The following article is sponsored by Spalk – Crowd Sourced Sports Commentary. To learn more, you can visit http://www.spalk.co.
Imagine broadcasting any event, anywhere in the world, at any time. With millions of games and events going on in the world at any one time, the choice and opportunity for sportscasters is better than its ever been. Not long ago, I broadcast a FIBA U17 World Cup game in Cairo, Egypt. And while it would have been an amazing experience to tour the pyramids and the city of Cairo, I settled for my home office and called the game live for FIBA using Spalk.
Spalk is a developing initiative that allows for crowd sourced sports commentary. Essentially sportscasters can either upload a recorded game, or connect a live stream to provide their own broadcast. The service then outputs a single stream with both the game sounds, and a sportscasters call on it. You can check out my call of a basketball game here and see how convincing it sounds.
So just how do you “Spalk”?
First, head to http://www.spalk.co/ and create a commentators account. This will give you access to the full suite of services that Spalk provides, allow you to upload or pair games and also give you the option to commentate of existing games.
Uploading your own live stream is simple, as the website is compatible with many popular streaming services including YouTube.

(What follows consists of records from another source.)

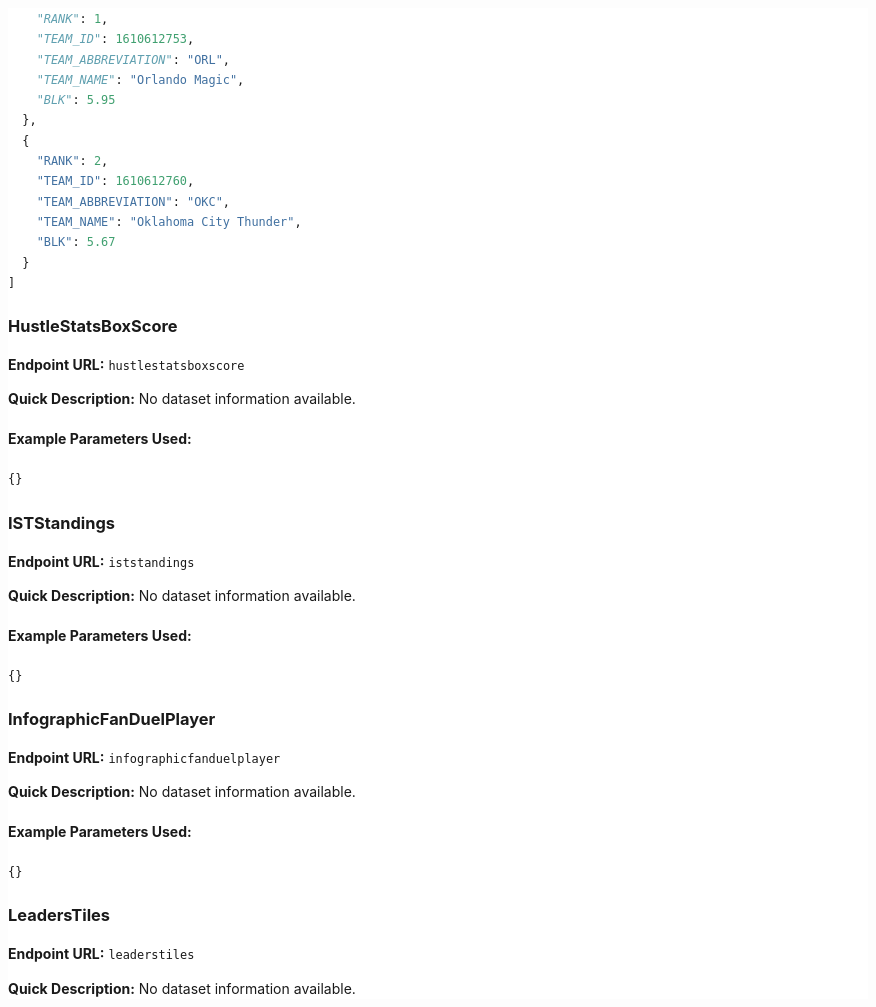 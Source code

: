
 ```python
    "RANK": 1,
    "TEAM_ID": 1610612753,
    "TEAM_ABBREVIATION": "ORL",
    "TEAM_NAME": "Orlando Magic",
    "BLK": 5.95
  },
  {
    "RANK": 2,
    "TEAM_ID": 1610612760,
    "TEAM_ABBREVIATION": "OKC",
    "TEAM_NAME": "Oklahoma City Thunder",
    "BLK": 5.67
  }
]
```

### HustleStatsBoxScore
**Endpoint URL:** `hustlestatsboxscore`

**Quick Description:** No dataset information available.


#### Example Parameters Used:
```python
{}
```

### ISTStandings
**Endpoint URL:** `iststandings`

**Quick Description:** No dataset information available.


#### Example Parameters Used:
```python
{}
```

### InfographicFanDuelPlayer
**Endpoint URL:** `infographicfanduelplayer`

**Quick Description:** No dataset information available.


#### Example Parameters Used:
```python
{}
```

### LeadersTiles
**Endpoint URL:** `leaderstiles`

**Quick Description:** No dataset information available.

Simply include the link and some information about the game and you’re good to go. Uploading a game is equally as simple and can be done through the same steps.
Once your game is uploaded or synced, you can get to broadcasting. Find your game (or a game you want to call) and click the yellow “Commentate” button on the right hand side of the page. After a quick audio check, you’ll be taken to the Studio where you can hit play and begin your broadcast. Your call is automatically synced with the video and recorded for posterity. You can share your game link easily on social media as well.
For best results, it’s suggested you use a similar setup for Spalk as you would use on a live game. This means a mixer and headset plugged into your computer that Spalk can detect and use. While everything will work with any microphone, including an in-built laptop mic, the sound won’t be nearly as clear or realistic in the final product.
Where Spalk really stands alone is in the multi-broadcaster option. Each game is not limited to just a single voice, but rather multiple streams of commentary. While this has great applications for situations like home and away broadcasts, the real winner is for multi-lingual calls. At the recent FIBA U17 World Cup in Cairo, Spalk hosted broadcasters from different corners of the globe, providing multi-lingual commentary on many of the games.
Broadcasting games off a monitor is the way of the future for sportscasting. With developments in internet speeds and availability over the last 5-10 years, it’s now possible to remotely broadcast events from anywhere in the world. This makes it more financially feasible for networks to cover different events if they’re able to do so from a studio in a central location, rather than pay for flights, hotels, meals and other expenses to send a crew.
Spalk is ahead of this trend and providing many great avenues for sports broadcasters to not only hone their skills, but to showcase them to a new audience and to extend their talents into different sports.